Как ни странно, даже с таким уровнем технологий КНДР сегодня кормит себя самостоятельно, но самым убедительным национальным достижением являются ракетная и космическая программы Пхеньяна. Понятно, что эти технологии опираются на сколько-то развитую промышленность, а не только на запряжённых в повозки буйволов и вооружённых серпами крестьян. И все же демилитаризованная зона вдоль 38-й параллели разделяет два корейских государства, уровни жизни в которых отличаются на порядки. Часто эта разница преподносится как аргумент в сравнении капитализма и социализма, но факт в том, что в Северной Корее социализма давно нет, а успехи Южной Кореи во многом опираются на общественную модель, которая намного ближе к северокорейской, чем принято полагать.
До конца 1960-х север Корейского полуострова развивался намного быстрее и успешнее, чем юг. Правивший в Сеуле режим Ли Сын Мана был коррумпированным, нищим и застойным. Только в 1961 году, когда к власти пришли военные путчисты во главе с генералом Пак Чжон Хи, ситуация стала меняться. Пак в юности симпатизировал коммунистам и так же, как и Ким Ир Сен, был пламенным поборником корейской самобытности на грани с национализмом. Поэтому в своих реформах он сделал ставку на политику, которую назвал «чучхесон». На русский язык это обычно переводят как «национальный субъективизм». Частная собственность и возведённый в ранг государственной идеологии антикоммунизм остались в неприкосновенности, но военная диктатура взяла под контроль все командные высоты в экономике. Ставка была сделана на крупные многопрофильные концерны-чеболи. Всё это напоминало северное чучхе не только по названию.
Ключевым отличием между двумя корейскими моделями самобытности было не столько отношение к частной собственности, сколько их положение на международной арене. Если Север отчасти добровольно, отчасти вынужденно оказался в изоляции, то перед Югом открылся американский рынок — на тот момент самый большой из существующих. Власти США пошли на такой шаг в отношении Японии, Германии, Южной Кореи и трёх остальных азиатских «тигров», исходя из логики холодной войны, стремясь удержать эти страны в орбите своего влияния и не допустить в них коммунистических революций. И эта геополитическая и идеологическая логика дала шанс нескольким нищим и разрушенным войной странам сделать рывок и вырваться из третьего мира в первый.

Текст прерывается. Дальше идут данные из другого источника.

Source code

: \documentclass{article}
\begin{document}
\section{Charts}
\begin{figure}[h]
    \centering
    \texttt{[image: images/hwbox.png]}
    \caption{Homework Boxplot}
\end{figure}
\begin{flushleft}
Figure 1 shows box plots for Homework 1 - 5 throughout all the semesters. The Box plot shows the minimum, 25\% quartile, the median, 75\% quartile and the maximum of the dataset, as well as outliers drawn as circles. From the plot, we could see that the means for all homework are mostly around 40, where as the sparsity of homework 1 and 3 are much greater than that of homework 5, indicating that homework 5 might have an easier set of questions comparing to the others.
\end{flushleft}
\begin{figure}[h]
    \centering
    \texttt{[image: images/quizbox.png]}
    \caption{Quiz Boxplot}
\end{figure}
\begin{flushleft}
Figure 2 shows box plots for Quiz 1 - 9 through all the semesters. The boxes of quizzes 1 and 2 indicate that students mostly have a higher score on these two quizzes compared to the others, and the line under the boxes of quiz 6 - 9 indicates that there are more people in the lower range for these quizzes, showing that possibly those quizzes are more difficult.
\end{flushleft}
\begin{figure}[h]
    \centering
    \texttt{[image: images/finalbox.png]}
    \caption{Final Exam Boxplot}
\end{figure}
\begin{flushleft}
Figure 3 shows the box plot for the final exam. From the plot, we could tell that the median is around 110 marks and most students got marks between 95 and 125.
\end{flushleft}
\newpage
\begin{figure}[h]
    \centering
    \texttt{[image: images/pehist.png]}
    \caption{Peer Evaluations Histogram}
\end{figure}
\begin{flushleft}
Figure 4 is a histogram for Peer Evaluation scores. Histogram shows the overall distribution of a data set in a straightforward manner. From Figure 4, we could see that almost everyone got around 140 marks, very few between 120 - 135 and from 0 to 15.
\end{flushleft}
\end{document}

За последнюю треть ХХ столетия Япония, Южная Корея, Гонконг, Сингапур и Тайвань преодолели средневековую нищету, достигли самых высоких показателей уровня жизни, но уже на рубеже веков выстроенная ими модель экспортно ориентированной экономики дала сбой, попав в ловушку глобальных экономических кризисов и стагнации. Тем не менее, пока молодой маршал Ким Чен Ын строит свой чучхейский капитализм, жителям Северной Кореи остаётся только завидовать тем проблемам, с которыми сегодня сталкиваются их южные соплеменники.
Пока мы сгораем от стыда перед оставшимися на остановке, попавшие в неожиданно пустой вагон корейцы сидят с таким видом, словно им на колени положили бетонные плиты, и старательно вглядываются в окна.